Description
A vibrant, no-cook summer fruit salad with strawberries, blueberries, raspberries, pineapple, watermelon, and a zesty honey-lime dressing. Serves 8 in under 20 minutes.
Ingredients
2 cups fresh strawberries, hulled and quartered
1 cup fresh blueberries
1 cup fresh raspberries
2 cups seedless grapes, halved
2 cups fresh pineapple chunks
2 cups seedless watermelon, cut into 3/4-inch cubes
1 cup cantaloupe, cut into 3/4-inch cubes
2 kiwis, peeled and sliced into half-moons
3 tablespoons fresh lime juice
2 tablespoons fresh orange juice
2 tablespoons honey, or maple syrup for a plant-based option
1 teaspoon finely grated lime zest
1/2 teaspoon finely grated fresh ginger
1 small pinch fine sea salt
2 tablespoons fresh mint, thinly sliced
Instructions
Wash and dry the fruit. Rinse strawberries, blueberries, raspberries, grapes, and kiwis under cool water. Dry delicate berries on a clean towel for 5 minutes.

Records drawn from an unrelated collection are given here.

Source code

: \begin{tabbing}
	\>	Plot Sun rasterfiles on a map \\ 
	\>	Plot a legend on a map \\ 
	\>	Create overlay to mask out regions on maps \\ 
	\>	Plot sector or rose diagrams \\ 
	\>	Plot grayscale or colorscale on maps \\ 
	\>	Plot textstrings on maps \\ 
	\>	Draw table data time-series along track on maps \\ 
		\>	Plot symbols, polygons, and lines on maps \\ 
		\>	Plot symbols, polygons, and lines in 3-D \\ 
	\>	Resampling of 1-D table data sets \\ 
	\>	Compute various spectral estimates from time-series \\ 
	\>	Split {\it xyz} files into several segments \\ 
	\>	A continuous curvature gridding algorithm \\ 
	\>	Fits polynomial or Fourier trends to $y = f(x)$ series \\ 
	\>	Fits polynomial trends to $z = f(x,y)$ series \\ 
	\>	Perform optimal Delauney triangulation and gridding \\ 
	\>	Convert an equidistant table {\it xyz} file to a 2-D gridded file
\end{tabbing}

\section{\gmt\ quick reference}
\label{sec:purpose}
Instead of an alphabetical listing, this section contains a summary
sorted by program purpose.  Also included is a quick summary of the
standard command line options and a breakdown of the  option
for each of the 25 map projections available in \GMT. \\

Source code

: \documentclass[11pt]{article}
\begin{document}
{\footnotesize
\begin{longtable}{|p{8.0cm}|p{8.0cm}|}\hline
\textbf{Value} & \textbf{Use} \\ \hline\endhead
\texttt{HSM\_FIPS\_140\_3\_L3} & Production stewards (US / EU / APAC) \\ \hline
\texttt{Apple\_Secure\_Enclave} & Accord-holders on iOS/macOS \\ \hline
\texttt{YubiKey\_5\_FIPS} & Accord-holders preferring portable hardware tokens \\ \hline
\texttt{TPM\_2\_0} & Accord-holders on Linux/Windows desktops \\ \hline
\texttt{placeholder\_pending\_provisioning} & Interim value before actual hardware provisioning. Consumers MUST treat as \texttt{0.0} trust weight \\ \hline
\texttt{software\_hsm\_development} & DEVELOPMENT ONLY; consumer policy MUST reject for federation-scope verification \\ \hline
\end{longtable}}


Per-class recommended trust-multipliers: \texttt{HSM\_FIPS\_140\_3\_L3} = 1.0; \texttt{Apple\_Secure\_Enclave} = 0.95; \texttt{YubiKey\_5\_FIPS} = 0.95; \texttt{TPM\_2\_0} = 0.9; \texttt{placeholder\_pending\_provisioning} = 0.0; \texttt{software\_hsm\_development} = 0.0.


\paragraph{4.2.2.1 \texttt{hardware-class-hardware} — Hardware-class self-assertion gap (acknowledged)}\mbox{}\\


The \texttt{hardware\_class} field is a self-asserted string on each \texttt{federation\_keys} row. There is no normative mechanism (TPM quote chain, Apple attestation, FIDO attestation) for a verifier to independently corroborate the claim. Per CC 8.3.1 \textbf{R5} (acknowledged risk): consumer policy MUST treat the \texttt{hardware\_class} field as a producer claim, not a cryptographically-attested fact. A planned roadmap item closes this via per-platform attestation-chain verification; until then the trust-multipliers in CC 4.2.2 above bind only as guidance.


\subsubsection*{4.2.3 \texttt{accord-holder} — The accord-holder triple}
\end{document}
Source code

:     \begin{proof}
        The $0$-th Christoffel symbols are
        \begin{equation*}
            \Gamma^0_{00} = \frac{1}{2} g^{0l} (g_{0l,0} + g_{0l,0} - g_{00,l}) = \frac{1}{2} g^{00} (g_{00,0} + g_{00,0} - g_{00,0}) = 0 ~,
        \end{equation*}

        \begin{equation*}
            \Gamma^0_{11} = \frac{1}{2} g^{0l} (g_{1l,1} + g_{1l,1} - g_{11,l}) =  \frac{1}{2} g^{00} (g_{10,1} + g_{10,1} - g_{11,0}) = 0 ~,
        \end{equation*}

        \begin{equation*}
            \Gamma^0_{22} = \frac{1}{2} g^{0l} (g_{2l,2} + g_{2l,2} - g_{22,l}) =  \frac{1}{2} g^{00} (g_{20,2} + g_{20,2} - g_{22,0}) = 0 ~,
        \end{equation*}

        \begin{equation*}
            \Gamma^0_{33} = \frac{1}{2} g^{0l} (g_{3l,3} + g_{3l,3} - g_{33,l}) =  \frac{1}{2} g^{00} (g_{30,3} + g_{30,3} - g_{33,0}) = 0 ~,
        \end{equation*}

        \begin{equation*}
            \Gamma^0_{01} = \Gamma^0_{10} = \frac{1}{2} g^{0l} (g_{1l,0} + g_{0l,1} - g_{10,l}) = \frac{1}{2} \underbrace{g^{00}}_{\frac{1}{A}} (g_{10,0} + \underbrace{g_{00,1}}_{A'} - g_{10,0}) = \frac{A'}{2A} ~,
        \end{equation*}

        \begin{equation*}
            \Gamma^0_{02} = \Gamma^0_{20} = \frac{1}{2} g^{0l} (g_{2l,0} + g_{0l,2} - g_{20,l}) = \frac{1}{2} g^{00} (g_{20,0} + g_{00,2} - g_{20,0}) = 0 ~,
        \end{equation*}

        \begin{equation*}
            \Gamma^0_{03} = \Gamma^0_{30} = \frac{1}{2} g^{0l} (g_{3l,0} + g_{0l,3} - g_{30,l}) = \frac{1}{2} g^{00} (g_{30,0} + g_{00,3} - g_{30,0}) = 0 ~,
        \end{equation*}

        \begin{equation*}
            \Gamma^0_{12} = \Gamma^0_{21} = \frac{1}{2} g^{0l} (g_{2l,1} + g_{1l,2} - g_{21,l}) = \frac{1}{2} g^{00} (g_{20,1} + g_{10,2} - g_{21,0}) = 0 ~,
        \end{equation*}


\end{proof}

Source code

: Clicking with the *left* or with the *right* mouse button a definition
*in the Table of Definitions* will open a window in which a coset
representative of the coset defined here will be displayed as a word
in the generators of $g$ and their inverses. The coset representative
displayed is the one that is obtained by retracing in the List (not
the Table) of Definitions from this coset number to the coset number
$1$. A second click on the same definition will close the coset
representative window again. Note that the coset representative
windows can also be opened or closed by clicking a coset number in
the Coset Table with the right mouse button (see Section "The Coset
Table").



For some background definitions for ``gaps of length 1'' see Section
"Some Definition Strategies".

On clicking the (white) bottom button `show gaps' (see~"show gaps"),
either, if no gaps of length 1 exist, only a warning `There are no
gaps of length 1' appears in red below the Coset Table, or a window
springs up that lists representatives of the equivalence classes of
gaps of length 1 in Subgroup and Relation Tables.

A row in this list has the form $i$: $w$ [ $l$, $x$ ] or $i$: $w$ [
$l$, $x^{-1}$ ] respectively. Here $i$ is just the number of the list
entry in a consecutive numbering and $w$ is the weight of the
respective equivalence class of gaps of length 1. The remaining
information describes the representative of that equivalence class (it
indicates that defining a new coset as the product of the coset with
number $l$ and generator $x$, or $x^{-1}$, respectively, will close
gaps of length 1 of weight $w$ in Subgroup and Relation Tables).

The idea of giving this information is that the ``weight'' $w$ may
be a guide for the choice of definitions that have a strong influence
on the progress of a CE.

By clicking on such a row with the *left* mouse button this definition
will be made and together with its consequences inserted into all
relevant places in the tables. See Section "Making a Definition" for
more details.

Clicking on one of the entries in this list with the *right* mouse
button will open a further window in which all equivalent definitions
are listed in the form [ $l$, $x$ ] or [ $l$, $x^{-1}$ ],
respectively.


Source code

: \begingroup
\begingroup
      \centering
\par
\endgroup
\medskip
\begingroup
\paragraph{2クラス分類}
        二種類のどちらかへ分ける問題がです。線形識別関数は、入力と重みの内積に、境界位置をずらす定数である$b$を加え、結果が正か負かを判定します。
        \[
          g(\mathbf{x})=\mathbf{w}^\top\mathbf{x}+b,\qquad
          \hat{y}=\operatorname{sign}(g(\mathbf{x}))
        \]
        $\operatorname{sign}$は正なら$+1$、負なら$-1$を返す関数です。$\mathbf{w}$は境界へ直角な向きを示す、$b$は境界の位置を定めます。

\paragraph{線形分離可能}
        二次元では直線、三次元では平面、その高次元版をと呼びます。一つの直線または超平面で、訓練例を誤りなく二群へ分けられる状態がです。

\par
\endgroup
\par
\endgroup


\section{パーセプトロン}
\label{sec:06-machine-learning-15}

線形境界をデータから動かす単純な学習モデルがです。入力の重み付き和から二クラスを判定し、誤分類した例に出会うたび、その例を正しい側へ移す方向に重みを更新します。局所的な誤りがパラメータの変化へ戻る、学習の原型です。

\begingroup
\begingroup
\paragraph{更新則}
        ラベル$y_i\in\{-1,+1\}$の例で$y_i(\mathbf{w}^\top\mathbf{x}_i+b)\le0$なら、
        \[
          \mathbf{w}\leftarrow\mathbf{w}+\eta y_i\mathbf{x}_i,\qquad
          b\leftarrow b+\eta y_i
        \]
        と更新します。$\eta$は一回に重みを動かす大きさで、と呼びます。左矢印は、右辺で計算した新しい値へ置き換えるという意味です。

Prepare the dressing. In a small bowl, whisk together lime juice, orange juice, honey, lime zest, ginger, and sea salt for 30 seconds until glossy.
Combine all fruits in a large mixing bowl.
Drizzle dressing over the fruit and gently toss until evenly coated.
Chill in the refrigerator for 15–20 minutes to enhance flavors.
Transfer to a serving bowl and top with fresh mint. Serve chilled.
Notes
Ensure all fruit is fully dry before mixing to avoid sogginess.
Maple syrup makes the recipe plant-based. Adjust sweetness to taste.
Store in an airtight container in the fridge for up to 4 hours.
Optional: Add sliced peaches or figs for extra depth.